When you reach a picture, leave it out; output everything else in the records exactly.

## RECORDS FOR THE EXERCISE
= = = = =
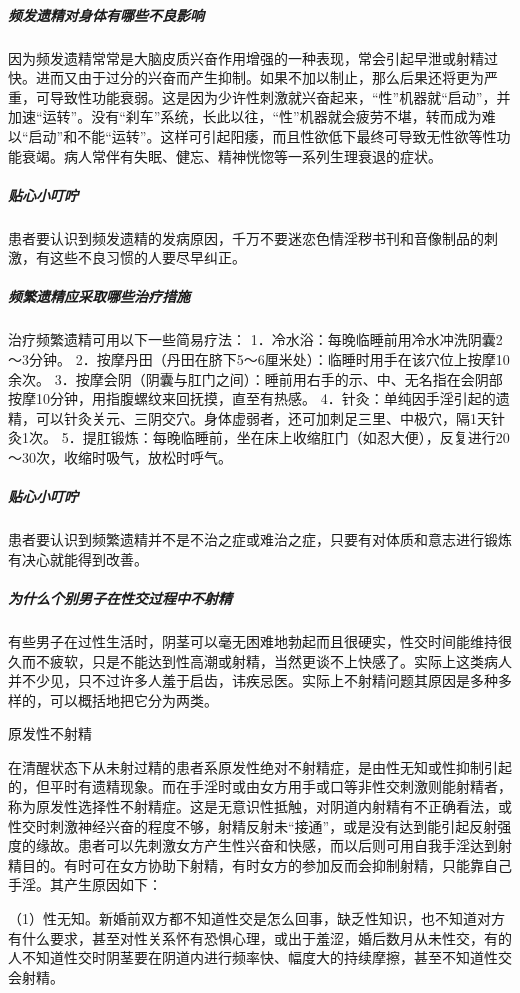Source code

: \begin{enumerate}
\subparagraph{频发遗精对身体有哪些不良影响}

因为频发遗精常常是大脑皮质兴奋作用增强的一种表现，常会引起早泄或射精过快。进而又由于过分的兴奋而产生抑制。如果不加以制止，那么后果还将更为严重，可导致性功能衰弱。这是因为少许性刺激就兴奋起来，“性”机器就“启动”，并加速“运转”。没有“刹车”系统，长此以往，“性”机器就会疲劳不堪，转而成为难以“启动”和不能“运转”。这样可引起阳痿，而且性欲低下最终可导致无性欲等性功能衰竭。病人常伴有失眠、健忘、精神恍惚等一系列生理衰退的症状。

\subparagraph{贴心小叮咛}

患者要认识到频发遗精的发病原因，千万不要迷恋色情淫秽书刊和音像制品的刺激，有这些不良习惯的人要尽早纠正。

\subparagraph{频繁遗精应采取哪些治疗措施}

治疗频繁遗精可用以下一些简易疗法：
1．冷水浴：每晚临睡前用冷水冲洗阴囊2～3分钟。
2．按摩丹田（丹田在脐下5～6厘米处）：临睡时用手在该穴位上按摩10余次。
3．按摩会阴（阴囊与肛门之间）：睡前用右手的示、中、无名指在会阴部按摩10分钟，用指腹螺纹来回抚摸，直至有热感。
4．针灸：单纯因手淫引起的遗精，可以针灸关元、三阴交穴。身体虚弱者，还可加刺足三里、中极穴，隔1天针灸1次。
5．提肛锻炼：每晚临睡前，坐在床上收缩肛门（如忍大便），反复进行20～30次，收缩时吸气，放松时呼气。

\subparagraph{贴心小叮咛}

患者要认识到频繁遗精并不是不治之症或难治之症，只要有对体质和意志进行锻炼有决心就能得到改善。

\subparagraph{为什么个别男子在性交过程中不射精}

有些男子在过性生活时，阴茎可以毫无困难地勃起而且很硬实，性交时间能维持很久而不疲软，只是不能达到性高潮或射精，当然更谈不上快感了。实际上这类病人并不少见，只不过许多人羞于启齿，讳疾忌医。实际上不射精问题其原因是多种多样的，可以概括地把它分为两类。

原发性不射精

在清醒状态下从未射过精的患者系原发性绝对不射精症，是由性无知或性抑制引起的，但平时有遗精现象。而在手淫时或由女方用手或口等非性交刺激则能射精者，称为原发性选择性不射精症。这是无意识性抵触，对阴道内射精有不正确看法，或性交时刺激神经兴奋的程度不够，射精反射未“接通”，或是没有达到能引起反射强度的缘故。患者可以先刺激女方产生性兴奋和快感，而以后则可用自我手淫达到射精目的。有时可在女方协助下射精，有时女方的参加反而会抑制射精，只能靠自己手淫。其产生原因如下：

（1）性无知。新婚前双方都不知道性交是怎么回事，缺乏性知识，也不知道对方有什么要求，甚至对性关系怀有恐惧心理，或出于羞涩，婚后数月从未性交，有的人不知道性交时阴茎要在阴道内进行频率快、幅度大的持续摩擦，甚至不知道性交会射精。


\end{enumerate}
= = = = =
## YOUR RESPONSE
Source code

: \begin{enumerate}
\subparagraph{频发遗精对身体有哪些不良影响}

因为频发遗精常常是大脑皮质兴奋作用增强的一种表现，常会引起早泄或射精过快。进而又由于过分的兴奋而产生抑制。如果不加以制止，那么后果还将更为严重，可导致性功能衰弱。这是因为少许性刺激就兴奋起来，“性”机器就“启动”，并加速“运转”。没有“刹车”系统，长此以往，“性”机器就会疲劳不堪，转而成为难以“启动”和不能“运转”。这样可引起阳痿，而且性欲低下最终可导致无性欲等性功能衰竭。病人常伴有失眠、健忘、精神恍惚等一系列生理衰退的症状。

\subparagraph{贴心小叮咛}

患者要认识到频发遗精的发病原因，千万不要迷恋色情淫秽书刊和音像制品的刺激，有这些不良习惯的人要尽早纠正。

\subparagraph{频繁遗精应采取哪些治疗措施}

治疗频繁遗精可用以下一些简易疗法：
1．冷水浴：每晚临睡前用冷水冲洗阴囊2～3分钟。
2．按摩丹田（丹田在脐下5～6厘米处）：临睡时用手在该穴位上按摩10余次。
3．按摩会阴（阴囊与肛门之间）：睡前用右手的示、中、无名指在会阴部按摩10分钟，用指腹螺纹来回抚摸，直至有热感。
4．针灸：单纯因手淫引起的遗精，可以针灸关元、三阴交穴。身体虚弱者，还可加刺足三里、中极穴，隔1天针灸1次。
5．提肛锻炼：每晚临睡前，坐在床上收缩肛门（如忍大便），反复进行20～30次，收缩时吸气，放松时呼气。

\subparagraph{贴心小叮咛}

患者要认识到频繁遗精并不是不治之症或难治之症，只要有对体质和意志进行锻炼有决心就能得到改善。

\subparagraph{为什么个别男子在性交过程中不射精}

有些男子在过性生活时，阴茎可以毫无困难地勃起而且很硬实，性交时间能维持很久而不疲软，只是不能达到性高潮或射精，当然更谈不上快感了。实际上这类病人并不少见，只不过许多人羞于启齿，讳疾忌医。实际上不射精问题其原因是多种多样的，可以概括地把它分为两类。

原发性不射精

在清醒状态下从未射过精的患者系原发性绝对不射精症，是由性无知或性抑制引起的，但平时有遗精现象。而在手淫时或由女方用手或口等非性交刺激则能射精者，称为原发性选择性不射精症。这是无意识性抵触，对阴道内射精有不正确看法，或性交时刺激神经兴奋的程度不够，射精反射未“接通”，或是没有达到能引起反射强度的缘故。患者可以先刺激女方产生性兴奋和快感，而以后则可用自我手淫达到射精目的。有时可在女方协助下射精，有时女方的参加反而会抑制射精，只能靠自己手淫。其产生原因如下：

（1）性无知。新婚前双方都不知道性交是怎么回事，缺乏性知识，也不知道对方有什么要求，甚至对性关系怀有恐惧心理，或出于羞涩，婚后数月从未性交，有的人不知道性交时阴茎要在阴道内进行频率快、幅度大的持续摩擦，甚至不知道性交会射精。


\end{enumerate}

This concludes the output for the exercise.